(Stored data entries)
----------------

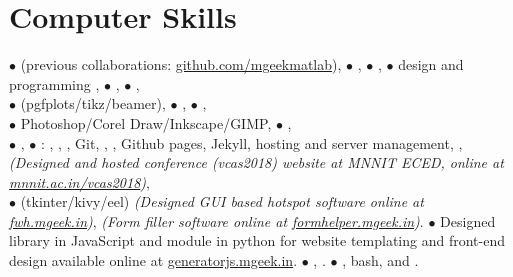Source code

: \vspace{-2.5em}
\section{Computer Skills}
{\scriptsize$\bullet$}  (previous collaborations: \href{https://github.com/mgeekmatlab}{github.com/mgeekmatlab}), {\scriptsize$\bullet$} , {\scriptsize$\bullet$} , {\scriptsize$\bullet$}  design and programming , {\scriptsize$\bullet$} , {\scriptsize$\bullet$} ,\\ 
{\scriptsize$\bullet$}  (pgfplots/tikz/beamer), {\scriptsize$\bullet$} , {\scriptsize$\bullet$} ,\\
{\scriptsize$\bullet$} Photoshop/Corel Draw/Inkscape/GIMP, {\scriptsize$\bullet$} , \\
{\scriptsize$\bullet$} , {\scriptsize$\bullet$} : , , , Git, , , Github pages, Jekyll, hosting and server management, ,  \emph{(Designed and hosted conference (vcas2018) website at MNNIT ECED, online at \href{http://mnnit.ac.in/vcas2018}{mnnit.ac.in/vcas2018})}, \\
{\scriptsize$\bullet$}  (tkinter/kivy/eel) \emph{(Designed GUI based hotspot software online at \href{https://fwh.mgeek.in}{fwh.mgeek.in})}, \emph{(Form filler software online at \href{https://formhelper.mgeek.in}{formhelper.mgeek.in})}. {\scriptsize$\bullet$} Designed  library in JavaScript and  module in python for website templating and front-end design available online at \href{https://generatorjs.mgeek.in}{generatorjs.mgeek.in}. {\scriptsize$\bullet$} , . {\scriptsize$\bullet$} , bash,  and .\\
\vspace{-1em}
\sectionline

----------------

- [Activity]:
Give the records again exactly, without pictures.

- [Result of the task]:
Source code

: \vspace{-2.5em}
\section{Computer Skills}
{\scriptsize$\bullet$}  (previous collaborations: \href{https://github.com/mgeekmatlab}{github.com/mgeekmatlab}), {\scriptsize$\bullet$} , {\scriptsize$\bullet$} , {\scriptsize$\bullet$}  design and programming , {\scriptsize$\bullet$} , {\scriptsize$\bullet$} ,\\ 
{\scriptsize$\bullet$}  (pgfplots/tikz/beamer), {\scriptsize$\bullet$} , {\scriptsize$\bullet$} ,\\
{\scriptsize$\bullet$} Photoshop/Corel Draw/Inkscape/GIMP, {\scriptsize$\bullet$} , \\
{\scriptsize$\bullet$} , {\scriptsize$\bullet$} : , , , Git, , , Github pages, Jekyll, hosting and server management, ,  \emph{(Designed and hosted conference (vcas2018) website at MNNIT ECED, online at \href{http://mnnit.ac.in/vcas2018}{mnnit.ac.in/vcas2018})}, \\
{\scriptsize$\bullet$}  (tkinter/kivy/eel) \emph{(Designed GUI based hotspot software online at \href{https://fwh.mgeek.in}{fwh.mgeek.in})}, \emph{(Form filler software online at \href{https://formhelper.mgeek.in}{formhelper.mgeek.in})}. {\scriptsize$\bullet$} Designed  library in JavaScript and  module in python for website templating and front-end design available online at \href{https://generatorjs.mgeek.in}{generatorjs.mgeek.in}. {\scriptsize$\bullet$} , . {\scriptsize$\bullet$} , bash,  and .\\
\vspace{-1em}
\sectionline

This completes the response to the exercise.